More than 2,000 institutions now hold Bitcoin through spot ETFs

Source Cryptopolitan

Around 2,000 institutional investors reported Bitcoin holdings in their Q1 2026 filings, up from around 1,975 in the prior quarter. This change could indicate that two years into the launch of U.S. spot Bitcoin ETFs, they have established themselves as a popular option among professional investors looking to invest in the largest form of cryptocurrency.

In place of generating institutional demand, the launch of spot ETFs eliminated many regulatory and operational hurdles that made pension funds, asset managers, endowments, and financial advisors reluctant to invest on a large scale. According to reports, the products that were launched in January 2024 allowed investors to invest in Bitcoin through the same brokerage accounts that they have a long history of using, rather than having to create their own custody infrastructure for digital assets.

In contrast to futures-based funds, spot Bitcoin ETFs actually hold Bitcoin and issue shares that track the Bitcoin price closely, minus management fees. This familiar structure allows institutions to adopt Bitcoin into existing frameworks for making investments, compliance, and reporting. Holdings can be disclosed in quarterly 13F filings, along with equities, settled through traditional market structures, and supervised in accordance with existing institutional investing policies.

Spot ETFs simplify institutional Bitcoin investing

Before the introduction of spot ETFs, institutions that invested in Bitcoin were required to hold their own private keys, which were the digital keys used to control access to their digital assets. Should these private keys ever be lost, the institution would bex unable to gain access to its cryptocurrencies. In addition to private key ownership, firms also had to adapt to the changing accounting standards, custody requirements, and compliance policies that were not suitable for cryptocurrency ownership.

Alternative investment vehicles were imperfect as well. The Grayscale Bitcoin Trust often traded at significant premiums and discounts from the actual value of the bitcoin backing it, and futures-based ETFs offered indirect exposure with associated costs of rolling futures contracts. Neither provided institutions with an effective mechanism to access spot bitcoin in a regulated way.

Spot ETFs solved one of the biggest challenges of the industry—the problem of custody. Rather than safeguarding private keys by themselves, investors simply rely on qualified custodians who keep Bitcoins in “cold” wallets, which are the offline wallets designed to mitigate the risks of cyber threats.

That approach, nonetheless, has led to a concentration of custodial services in the hands of a limited group of firms. SatsIntel, a research company, reports that Coinbase Custody holds assets for nine out of twelve of the U.S. spot Bitcoin ETFs, approximately 84% of the Bitcoin owned by these funds.

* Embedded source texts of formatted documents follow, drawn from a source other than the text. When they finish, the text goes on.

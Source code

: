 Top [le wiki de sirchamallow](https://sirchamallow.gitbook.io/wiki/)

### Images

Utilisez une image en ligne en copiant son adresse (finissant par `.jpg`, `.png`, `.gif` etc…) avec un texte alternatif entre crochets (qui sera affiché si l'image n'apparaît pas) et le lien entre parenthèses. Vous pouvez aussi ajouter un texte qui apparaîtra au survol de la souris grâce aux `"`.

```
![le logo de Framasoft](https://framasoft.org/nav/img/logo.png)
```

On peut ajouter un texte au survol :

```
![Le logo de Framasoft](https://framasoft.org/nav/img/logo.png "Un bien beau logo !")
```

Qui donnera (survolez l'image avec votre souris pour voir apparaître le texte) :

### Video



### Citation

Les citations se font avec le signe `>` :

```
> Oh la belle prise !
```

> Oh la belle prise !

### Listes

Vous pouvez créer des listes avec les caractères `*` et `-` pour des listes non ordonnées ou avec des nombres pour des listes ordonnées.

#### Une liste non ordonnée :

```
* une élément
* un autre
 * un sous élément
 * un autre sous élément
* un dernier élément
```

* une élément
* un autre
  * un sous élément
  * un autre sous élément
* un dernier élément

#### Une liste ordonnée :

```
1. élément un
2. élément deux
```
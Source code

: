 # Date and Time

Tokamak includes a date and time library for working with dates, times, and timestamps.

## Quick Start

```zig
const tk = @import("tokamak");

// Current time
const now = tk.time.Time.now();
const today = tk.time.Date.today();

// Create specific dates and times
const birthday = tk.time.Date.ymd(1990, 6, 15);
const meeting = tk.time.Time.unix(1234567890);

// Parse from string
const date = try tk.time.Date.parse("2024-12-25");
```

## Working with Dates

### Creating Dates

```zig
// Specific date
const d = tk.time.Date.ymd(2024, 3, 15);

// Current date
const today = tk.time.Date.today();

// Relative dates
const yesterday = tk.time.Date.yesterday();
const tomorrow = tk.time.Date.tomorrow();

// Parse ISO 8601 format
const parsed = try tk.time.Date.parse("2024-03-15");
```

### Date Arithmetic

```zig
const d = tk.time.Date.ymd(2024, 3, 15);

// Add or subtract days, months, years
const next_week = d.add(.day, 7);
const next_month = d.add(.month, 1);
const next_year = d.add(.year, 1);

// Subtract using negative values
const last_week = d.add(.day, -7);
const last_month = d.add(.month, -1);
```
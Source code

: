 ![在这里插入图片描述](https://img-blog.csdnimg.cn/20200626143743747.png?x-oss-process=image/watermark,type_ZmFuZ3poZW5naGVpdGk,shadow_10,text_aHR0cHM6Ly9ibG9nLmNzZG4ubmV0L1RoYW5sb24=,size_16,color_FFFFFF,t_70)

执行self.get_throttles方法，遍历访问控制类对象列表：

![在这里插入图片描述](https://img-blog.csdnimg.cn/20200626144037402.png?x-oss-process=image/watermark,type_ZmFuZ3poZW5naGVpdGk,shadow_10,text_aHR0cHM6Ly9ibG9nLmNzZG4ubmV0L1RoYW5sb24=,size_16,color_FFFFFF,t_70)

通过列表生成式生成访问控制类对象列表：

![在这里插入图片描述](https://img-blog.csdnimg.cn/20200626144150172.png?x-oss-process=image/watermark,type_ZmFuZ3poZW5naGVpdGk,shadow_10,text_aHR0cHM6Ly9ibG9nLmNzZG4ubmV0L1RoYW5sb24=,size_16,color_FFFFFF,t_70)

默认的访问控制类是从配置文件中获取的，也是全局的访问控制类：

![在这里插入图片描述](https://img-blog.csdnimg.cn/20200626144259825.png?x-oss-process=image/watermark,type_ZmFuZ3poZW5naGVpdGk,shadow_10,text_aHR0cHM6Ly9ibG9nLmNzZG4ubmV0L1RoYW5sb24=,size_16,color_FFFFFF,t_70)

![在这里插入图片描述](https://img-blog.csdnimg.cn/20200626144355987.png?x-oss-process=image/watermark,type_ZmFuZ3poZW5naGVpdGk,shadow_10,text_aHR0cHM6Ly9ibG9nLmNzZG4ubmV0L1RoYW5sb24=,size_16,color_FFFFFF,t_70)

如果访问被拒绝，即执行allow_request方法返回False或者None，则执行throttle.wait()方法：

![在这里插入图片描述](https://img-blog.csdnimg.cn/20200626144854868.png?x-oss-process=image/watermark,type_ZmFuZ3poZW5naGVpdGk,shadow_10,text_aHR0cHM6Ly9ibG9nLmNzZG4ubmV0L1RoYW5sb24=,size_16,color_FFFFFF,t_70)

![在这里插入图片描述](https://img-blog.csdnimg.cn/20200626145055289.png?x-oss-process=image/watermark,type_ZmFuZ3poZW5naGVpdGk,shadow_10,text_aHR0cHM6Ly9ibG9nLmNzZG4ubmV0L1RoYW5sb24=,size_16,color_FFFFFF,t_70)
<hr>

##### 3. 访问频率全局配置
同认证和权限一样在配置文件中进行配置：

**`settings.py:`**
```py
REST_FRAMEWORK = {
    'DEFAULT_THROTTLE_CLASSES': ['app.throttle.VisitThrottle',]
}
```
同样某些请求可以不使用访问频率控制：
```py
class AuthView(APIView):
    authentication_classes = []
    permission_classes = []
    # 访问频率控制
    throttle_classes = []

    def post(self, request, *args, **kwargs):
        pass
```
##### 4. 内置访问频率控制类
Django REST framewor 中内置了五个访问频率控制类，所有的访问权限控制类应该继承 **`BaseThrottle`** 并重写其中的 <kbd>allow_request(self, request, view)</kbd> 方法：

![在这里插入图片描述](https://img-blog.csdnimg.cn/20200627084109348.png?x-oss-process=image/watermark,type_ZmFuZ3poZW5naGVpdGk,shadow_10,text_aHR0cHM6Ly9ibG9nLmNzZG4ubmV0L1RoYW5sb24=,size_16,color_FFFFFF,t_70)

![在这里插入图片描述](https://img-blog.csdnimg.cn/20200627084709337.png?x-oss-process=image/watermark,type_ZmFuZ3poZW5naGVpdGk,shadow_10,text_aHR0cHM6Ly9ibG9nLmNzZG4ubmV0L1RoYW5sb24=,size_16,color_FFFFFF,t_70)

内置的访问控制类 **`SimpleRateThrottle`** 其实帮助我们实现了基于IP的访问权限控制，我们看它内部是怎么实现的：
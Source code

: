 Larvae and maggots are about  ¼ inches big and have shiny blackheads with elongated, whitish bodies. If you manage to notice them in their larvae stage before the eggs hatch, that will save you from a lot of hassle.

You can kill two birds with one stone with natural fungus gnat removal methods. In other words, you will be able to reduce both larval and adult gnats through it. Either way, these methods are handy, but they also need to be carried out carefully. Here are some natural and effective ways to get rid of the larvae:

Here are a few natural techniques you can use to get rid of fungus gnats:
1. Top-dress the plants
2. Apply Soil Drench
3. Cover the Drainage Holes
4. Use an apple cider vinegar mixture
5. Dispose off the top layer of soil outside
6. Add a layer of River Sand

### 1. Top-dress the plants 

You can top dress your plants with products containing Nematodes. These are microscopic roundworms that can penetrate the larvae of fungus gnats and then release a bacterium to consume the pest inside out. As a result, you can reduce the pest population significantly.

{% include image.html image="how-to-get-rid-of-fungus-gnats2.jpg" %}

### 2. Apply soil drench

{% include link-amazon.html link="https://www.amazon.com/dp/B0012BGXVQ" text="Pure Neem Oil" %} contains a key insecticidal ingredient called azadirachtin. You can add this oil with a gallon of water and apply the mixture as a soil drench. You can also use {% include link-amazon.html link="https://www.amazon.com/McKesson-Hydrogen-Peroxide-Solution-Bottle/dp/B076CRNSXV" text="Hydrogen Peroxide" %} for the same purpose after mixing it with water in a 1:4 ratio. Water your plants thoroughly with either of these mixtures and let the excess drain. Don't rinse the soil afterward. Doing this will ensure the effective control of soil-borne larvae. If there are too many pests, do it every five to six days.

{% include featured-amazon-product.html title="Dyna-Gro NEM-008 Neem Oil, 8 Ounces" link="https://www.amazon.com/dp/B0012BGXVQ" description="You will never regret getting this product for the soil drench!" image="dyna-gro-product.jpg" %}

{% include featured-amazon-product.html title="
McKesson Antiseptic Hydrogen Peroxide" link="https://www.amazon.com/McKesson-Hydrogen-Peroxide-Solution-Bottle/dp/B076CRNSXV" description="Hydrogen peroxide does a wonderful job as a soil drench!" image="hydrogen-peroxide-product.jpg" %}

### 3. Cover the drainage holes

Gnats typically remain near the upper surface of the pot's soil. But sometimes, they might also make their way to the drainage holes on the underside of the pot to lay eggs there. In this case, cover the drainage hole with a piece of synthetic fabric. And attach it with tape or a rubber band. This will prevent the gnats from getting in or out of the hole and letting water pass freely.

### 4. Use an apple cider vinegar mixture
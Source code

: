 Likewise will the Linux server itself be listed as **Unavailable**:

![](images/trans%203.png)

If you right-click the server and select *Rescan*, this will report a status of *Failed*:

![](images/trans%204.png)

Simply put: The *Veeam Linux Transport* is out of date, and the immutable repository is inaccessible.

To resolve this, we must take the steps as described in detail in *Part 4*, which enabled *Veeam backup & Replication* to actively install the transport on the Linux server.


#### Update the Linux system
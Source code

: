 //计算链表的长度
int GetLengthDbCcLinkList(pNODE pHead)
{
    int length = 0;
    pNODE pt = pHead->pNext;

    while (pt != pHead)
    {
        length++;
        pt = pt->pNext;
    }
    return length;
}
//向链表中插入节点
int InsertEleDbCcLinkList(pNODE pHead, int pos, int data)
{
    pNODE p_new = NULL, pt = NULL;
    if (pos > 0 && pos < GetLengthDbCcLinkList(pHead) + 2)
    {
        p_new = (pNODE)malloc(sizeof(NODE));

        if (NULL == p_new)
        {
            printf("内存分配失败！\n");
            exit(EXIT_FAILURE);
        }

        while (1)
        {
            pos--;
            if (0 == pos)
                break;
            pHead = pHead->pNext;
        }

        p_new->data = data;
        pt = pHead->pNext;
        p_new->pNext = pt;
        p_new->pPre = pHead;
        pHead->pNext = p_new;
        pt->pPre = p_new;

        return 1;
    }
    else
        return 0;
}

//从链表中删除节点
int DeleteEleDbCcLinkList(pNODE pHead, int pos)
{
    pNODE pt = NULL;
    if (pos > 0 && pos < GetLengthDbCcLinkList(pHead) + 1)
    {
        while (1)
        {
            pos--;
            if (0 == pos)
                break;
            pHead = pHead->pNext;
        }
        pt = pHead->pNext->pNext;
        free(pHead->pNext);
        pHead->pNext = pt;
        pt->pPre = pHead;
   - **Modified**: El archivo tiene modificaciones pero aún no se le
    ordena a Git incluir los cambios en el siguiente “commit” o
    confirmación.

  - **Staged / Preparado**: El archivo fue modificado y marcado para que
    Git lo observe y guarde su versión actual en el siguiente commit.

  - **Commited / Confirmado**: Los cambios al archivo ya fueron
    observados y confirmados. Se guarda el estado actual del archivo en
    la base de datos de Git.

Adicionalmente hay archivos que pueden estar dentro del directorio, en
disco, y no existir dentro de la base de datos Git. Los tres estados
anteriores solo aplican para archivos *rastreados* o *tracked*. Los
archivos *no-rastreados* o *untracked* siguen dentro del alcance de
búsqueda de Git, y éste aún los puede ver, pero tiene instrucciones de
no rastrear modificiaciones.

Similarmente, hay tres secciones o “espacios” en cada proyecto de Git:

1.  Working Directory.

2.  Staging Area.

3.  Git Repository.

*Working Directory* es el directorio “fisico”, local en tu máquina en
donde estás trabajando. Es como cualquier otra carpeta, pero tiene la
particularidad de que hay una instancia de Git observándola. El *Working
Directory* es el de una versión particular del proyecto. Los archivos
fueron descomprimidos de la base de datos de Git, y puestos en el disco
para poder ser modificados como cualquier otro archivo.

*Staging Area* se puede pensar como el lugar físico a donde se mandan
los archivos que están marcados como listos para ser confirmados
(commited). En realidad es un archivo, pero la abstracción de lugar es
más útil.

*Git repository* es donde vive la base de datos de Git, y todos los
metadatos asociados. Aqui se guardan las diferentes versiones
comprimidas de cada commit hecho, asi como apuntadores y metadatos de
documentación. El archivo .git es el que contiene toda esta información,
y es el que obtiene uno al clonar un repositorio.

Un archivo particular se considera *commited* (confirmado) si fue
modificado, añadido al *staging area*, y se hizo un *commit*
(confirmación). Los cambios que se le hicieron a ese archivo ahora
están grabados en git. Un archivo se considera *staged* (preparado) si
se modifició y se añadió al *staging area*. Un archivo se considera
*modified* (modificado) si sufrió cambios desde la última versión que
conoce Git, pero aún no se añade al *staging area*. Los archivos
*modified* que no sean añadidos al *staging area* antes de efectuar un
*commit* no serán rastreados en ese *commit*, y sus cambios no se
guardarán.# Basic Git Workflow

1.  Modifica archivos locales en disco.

Fidelity is the one exception, since it has Fidelity Digital Assets as a custodian for its FBTC fund. Also, BlackRock has diversified its custody agreement with Anchorage Digital, the first federally chartered crypto bank, serving as an additional custodian for its IBIT ETF, which SatsIntel believes lowers dependence on a single provider.

Institutional participation continues to broaden

The results obtained from the survey are in sync with the regulatory filings. As per the January 2026 survey undertaken by Coinbase and EY-Parthenon of 351 institutional decision-makers, two-thirds of those surveyed said that they already own cryptocurrency via spot exchange-traded products, while 81% prefer to obtain spot exposure via regulated investment vehicles.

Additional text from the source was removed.